If there is anything the town is famous for it’s the Terdal Shree Allamprabhu temple. Try googling “Terdal” and you’re likely to come across scores of entries related to banks IFSC code, Just Dial numbers and the name of the local MLA. The nearest big town is Jamkhandi, 18kms from Terdal while Sangli (Maharashtra) is 80kms away.
Kitturs of Terdal, a family of farmers, are writing the bright story of farming. A media which feeds on sensationalism has totally ignored the success stories scripted by the farmers nationwide. The Kitturs are believed to be originally from Kittur in Belgaum—famous for Rani Chennamma of the State of Kittur (1778–1829) who fought the British East India Company, during which a British Commissioner, St John Thackeray was killed. Prabhu Kittur, Dhareppa’s (23) nephew, is the recipient of Krishi Yuva Samman Farmer of the Year 2015 (Youth) Award, an initiative of the Mahindra Group, for his innovative farming technique of growing tissue culture bananas, using organic methods and drip irrigation. Like most youth of his age Prabhu likes to watch Hindi movies but is not able to string together enough Hindi words to form a sentence unlike his father. “My nephew dropped out of school after seventh standard and has been doing farming since then. He was just six month old when my brother, Siddapa, died” says Dhareppa (46).

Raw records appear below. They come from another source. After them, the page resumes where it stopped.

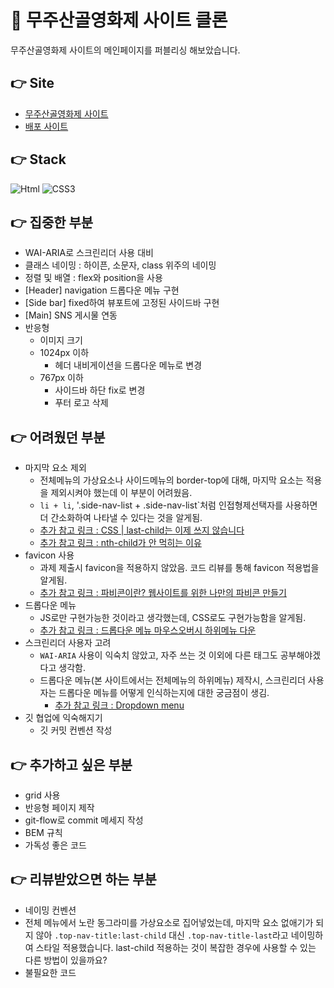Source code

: # 📇 무주산골영화제 사이트 클론

무주산골영화제 사이트의 메인페이지를 퍼블리싱 해보았습니다.

## 👉 Site

- [무주산골영화제 사이트](https://www.mjff.or.kr/)
- [배포 사이트](https://mjffclone.netlify.app)

## 👉 Stack

<img alt="Html" src ="https://img.shields.io/badge/HTML-E34F26.svg?&style=for-the-badge&logo=HTML5&logoColor=white"/> <img alt="CSS3" src ="https://img.shields.io/badge/CSS3-FF9933.svg?&style=for-the-badge&logo=CSS3&logoColor=white"/>

## 👉 집중한 부분

- WAI-ARIA로 스크린리더 사용 대비
- 클래스 네이밍 : 하이픈, 소문자, class 위주의 네이밍
- 정렬 및 배열 : flex와 position을 사용
- [Header] navigation 드롭다운 메뉴 구현
- [Side bar] fixed하여 뷰포트에 고정된 사이드바 구현
- [Main] SNS 게시물 연동
- 반응형
    - 이미지 크기
    - 1024px 이하
        - 헤더 내비게이션을 드롭다운 메뉴로 변경
    - 767px 이하
        - 사이드바 하단 fix로 변경
        - 푸터 로고 삭제

## 👉 어려웠던 부분
- 마지막 요소 제외
  - 전체메뉴의 가상요소나 사이드메뉴의 border-top에 대해, 마지막 요소는 적용을 제외시켜야 했는데 이 부분이 어려웠음.
  - `li + li`, '.side-nav-list + .side-nav-list`처럼 인접형제선택자를 사용하면 더 간소화하여 나타낼 수 있다는 것을 알게됨.
  - [추가 참고 링크 : CSS | last-child는 이제 쓰지 않습니다](https://velog.io/@edie_ko/css-enabling-pattern)
  - [추가 참고 링크 : nth-child가 안 먹히는 이유](https://velog.io/@1703979/TIL-07)
- favicon 사용
  - 과제 제출시 favicon을 적용하지 않았음. 코드 리뷰를 통해 favicon 적용법을 알게됨.
  - [추가 참고 링크 : 파비콘이란? 웹사이트를 위한 나만의 파비콘 만들기](https://ko.wix.com/blog/post/what-is-favicon-how-to-make)
- 드롭다운 메뉴
  - JS로만 구현가능한 것이라고 생각했는데, CSS로도 구현가능함을 알게됨.
  - [추가 참고 링크 : 드롭다운 메뉴 마우스오버시 하위메뉴 다운](https://anaide.tistory.com/56)
- 스크린리더 사용자 고려
  - `WAI-ARIA` 사용이 익숙치 않았고, 자주 쓰는 것 이외에 다른 태그도 공부해야겠다고 생각함.
  - 드롭다운 메뉴(본 사이트에서는 전체메뉴의 하위메뉴) 제작시, 스크린리더 사용자는 드롭다운 메뉴를 어떻게 인식하는지에 대한 궁금점이 생김.
    - [추가 참고 링크 : Dropdown menu](https://a11y-guidelines.orange.com/en/web/components-examples/dropdown-menu/)
- 깃 협업에 익숙해지기
  - 깃 커밋 컨벤션 작성

## 👉 추가하고 싶은 부분

- grid 사용
- 반응형 페이지 제작
- git-flow로 commit 메세지 작성
- BEM 규칙
- 가독성 좋은 코드

## 👉 리뷰받았으면 하는 부분

- 네이밍 컨벤션
- 전체 메뉴에서 노란 동그라미를 가상요소로 집어넣었는데, 마지막 요소 없애기가 되지 않아 `.top-nav-title:last-child` 대신 `.top-nav-title-last`라고 네이밍하여 스타일 적용했습니다. last-child 적용하는 것이 복잡한 경우에 사용할 수 있는 다른 방법이 있을까요?
- 불필요한 코드
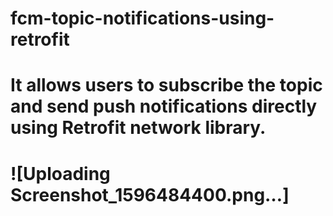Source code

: # fcm-topic-notifications-using-retrofit

# It allows users to subscribe the topic and send push notifications directly using Retrofit network library.


# ![Uploading Screenshot_1596484400.png…]
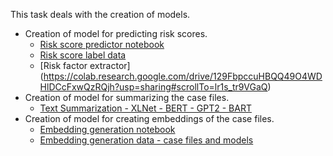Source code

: This task deals with the creation of models.

- Creation of model for predicting risk scores.
    - [Risk score predictor notebook](https://colab.research.google.com/drive/1PioscmcR7Uoqp09hHPwrDfOACkAs_-Sq#scrollTo=YIdxAVgF7u4_)
    - [Risk score label data](https://docs.google.com/spreadsheets/d/1_7YiZz0LdQn_ns-74dlZScZ25YcfkthLU11oIJTDW_k/edit)
    - [Risk factor extractor] (https://colab.research.google.com/drive/129FbpccuHBQQ49O4WDHlDCcFxwQzRQjh?usp=sharing#scrollTo=lr1s_tr9VGaQ)
- Creation of model for summarizing the case files.
    - [Text Summarization - XLNet - BERT - GPT2 - BART](https://colab.research.google.com/drive/1DPa91k5mkRCQoBjrk3JXW5_Kje7g0fEu?usp=sharing)
- Creation of model for creating embeddings of the case files. 
    - [Embedding generation notebook](https://colab.research.google.com/drive/1HYPXJC3YvEFNru3zv3fFhjB128b8eOWa?usp=sharing)
    - [Embedding generation data - case files and models](https://drive.google.com/drive/folders/1NjxaqRevdQ4EV_mcS-I4ePiq3albNZAW?usp=sharing)
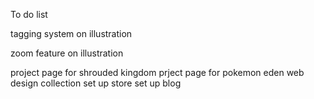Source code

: To do list

tagging system on illustration

zoom feature on illustration



project page for shrouded kingdom
prject page for pokemon eden
web design collection
set up store
set up blog
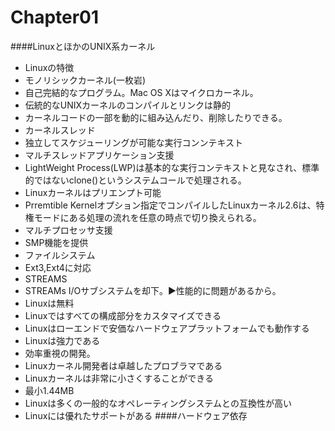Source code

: # Chapter01
####LinuxとほかのUNIX系カーネル
+ Linuxの特徴
 + モノリシックカーネル(一枚岩)
  + 自己完結的なプログラム。Mac OS Xはマイクロカーネル。
 + 伝統的なUNIXカーネルのコンパイルとリンクは静的
  + カーネルコードの一部を動的に組み込んだり、削除したりできる。
 + カーネルスレッド
  + 独立してスケジューリングが可能な実行コンンテキスト
 + マルチスレッドアプリケーション支援
  + LightWeight Process(LWP)は基本的な実行コンテキストと見なされ、標準的ではないclone()というシステムコールで処理される。
 + Linuxカーネルはプリエンプト可能
  + Prremtible Kernelオプション指定でコンパイルしたLinuxカーネル2.6は、特権モードにある処理の流れを任意の時点で切り換えられる。
 + マルチプロセッサ支援
  + SMP機能を提供
 + ファイルシステム
  + Ext3,Ext4に対応
 + STREAMS
  + STREAMs I/Oサブシステムを却下。▶︎性能的に問題があるから。
 + Linuxは無料
 + Linuxではすべての構成部分をカスタマイズできる
 + Linuxはローエンドで安価なハードウェアプラットフォームでも動作する
 + Linuxは強力である
  + 効率重視の開発。
 + Linuxカーネル開発者は卓越したプロブラマである
 + Linuxカーネルは非常に小さくすることができる
  + 最小1.44MB
 + Linuxは多くの一般的なオペレーティングシステムとの互換性が高い
 + Linuxには優れたサポートがある
####ハードウェア依存
####
####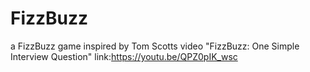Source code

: # FizzBuzz
a FizzBuzz game inspired by Tom Scotts video "FizzBuzz: One Simple Interview Question"
link:https://youtu.be/QPZ0pIK_wsc
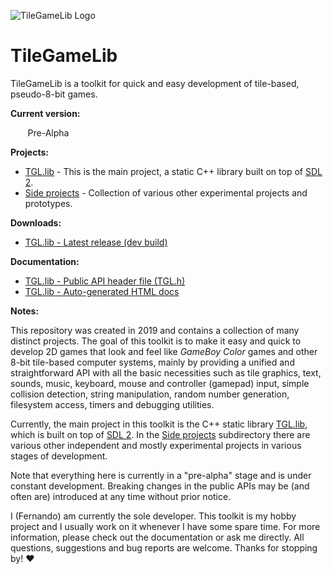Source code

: ![TileGameLib Logo](https://github.com/FernandoAiresCastello/TileGameToolkit/blob/master/Images/github-banner-2.fw.png?raw=true)

# TileGameLib
TileGameLib is a toolkit for quick and easy development of tile-based, pseudo-8-bit games.

**Current version:** 

&nbsp;&nbsp;&nbsp;&nbsp;&nbsp;&nbsp;&nbsp;Pre-Alpha

**Projects:**

- [TGL.lib](https://github.com/FernandoAiresCastello/TileGameLib/tree/master/TGL.lib) - This is the main project, a static C++ library built on top of [SDL 2](https://www.libsdl.org/).
- [Side projects](https://github.com/FernandoAiresCastello/TileGameLib/tree/master/Side%20projects) - Collection of various other experimental projects and prototypes.

**Downloads:**

- [TGL.lib - Latest release (dev build)](https://github.com/FernandoAiresCastello/TileGameLib/tree/master/Releases/TGL.lib)

**Documentation:**

- [TGL.lib - Public API header file (TGL.h)](https://github.com/FernandoAiresCastello/TileGameLib/tree/master/TGL.lib/TGL/TGL.h)
- [TGL.lib - Auto-generated HTML docs](https://github.com/FernandoAiresCastello/TileGameLib/tree/master/Docs/TGL.lib)

**Notes:**

This repository was created in 2019 and contains a collection of many distinct projects. The goal of this toolkit is to make it easy and quick to develop 2D games that look and feel like *GameBoy Color* games and other 8-bit tile-based computer systems, mainly by providing a unified and straightforward API with all the basic necessities such as tile graphics, text, sounds, music, keyboard, mouse and controller (gamepad) input, simple collision detection, string manipulation, random number generation, filesystem access, timers and debugging utilities.

Currently, the main project in this toolkit is the C++ static library [TGL.lib](https://github.com/FernandoAiresCastello/TileGameLib/tree/master/TGL.lib), which is built on top of [SDL 2](https://www.libsdl.org/). In the [Side projects](https://github.com/FernandoAiresCastello/TileGameLib/tree/master/Side%20projects) subdirectory there are various other independent and mostly experimental projects in various stages of development.

Note that everything here is currently in a "pre-alpha" stage and is under constant development. Breaking changes in the public APIs may be (and often are) introduced at any time without prior notice.

I (Fernando) am currently the sole developer. This toolkit is my hobby project and I usually work on it whenever I have some spare time. For more information, please check out the documentation or ask me directly. All questions, suggestions and bug reports are welcome. Thanks for stopping by! ❤
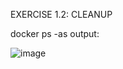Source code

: EXERCISE 1.2: CLEANUP

docker ps -as output:

![image](https://github.com/LukasJonikas/DevOps-with-Docker/assets/132380151/e0923ac0-bac9-4f7e-bcd1-d9e82ef056ff)
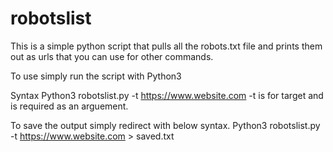 # robotslist
This is a simple python script that pulls all the robots.txt file and prints them out as urls that you can use for other commands. 



To use simply run the script with Python3 

Syntax 
Python3 robotslist.py -t https://www.website.com
-t is for target and is required as an arguement.

To save the output simply redirect with below syntax. 
Python3 robotslist.py -t https://www.website.com > saved.txt

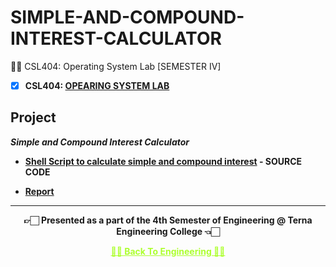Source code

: # SIMPLE-AND-COMPOUND-INTEREST-CALCULATOR
 👍🏻 CSL404: Operating System Lab [SEMESTER IV]

 - [X] **CSL404: [OPEARING SYSTEM LAB](https://github.com/Amey-Thakur/OPERATING-SYSTEM-AND-OPERATING-SYSTEM-LAB)**

## Project 

 **_Simple and Compound Interest Calculator_**
  
   - **[Shell Script to calculate simple and compound interest](https://github.com/Amey-Thakur/SIMPLE-AND-COMPOUND-INTEREST-CALCULATOR/blob/main/Simple_%26_Compound_Interest_Calculator.sh) - SOURCE CODE**
 
   - **[Report](https://github.com/Amey-Thakur/OPERATING-SYSTEM-LAB/blob/main/Compound%20and%20Simple%20Interest%20Calculator%20Report.pdf)**

---

<p align="center"> <b> 👉🏻 Presented as a part of the 4th Semester of Engineering @ Terna Engineering College 👈🏻 <b> </p>
 
<p align="center"><a href='https://github.com/Amey-Thakur/ACHIEVEMENTS#engineering', style='color: greenyellow;'> ✌🏻 Back To Engineering ✌🏻</p>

The Kittur family owns 19 acres. In one such acre Prabhu planted some 1800 G9 Banana tissue culture saplings in August 2013 and had a bumper crop 67,600kg of bananas. The irrigation was through drip organic fertilizers included vermicompost, Jeevamrut, Panchgavya, goat dung and biogas plant slurry was fed to the crop. The eleven-month crop was harvested in the month of August. In the rest 18 acres, the Kitturs grow vegetables, turmeric, onion, methi, palak etc. “We acquired sapling for Rs 10 each and intercropped it with marigold and chilli which also fetched us a good price,” says Dhareppa who sells the harvest at Terdal market on his own. “Marigold and Chilli gave us an additional Rs 60,000 and that too without any any added expenses.”
A farmer who likes to experiment, Dhareppa who never completed his schooling sells what he calls “organic milk” at a price of Rs 40 a litre. He has installed a biogas plant which takes care of his cooking gas requirement. “I take lot of care of my 15 cows and 10 goats give them proper cattle field,” says he. After having read an article in a local newspaper about scientist Jagdish Chandra Bose’s experiment with plants Dhareppa has been playing music to his cattle and the crops since last ten years. “Between 10pm and 4am every day I play recorded instrumental classical music and have seen an increase in the yields by 10 per cent,” Dhareppa concludes.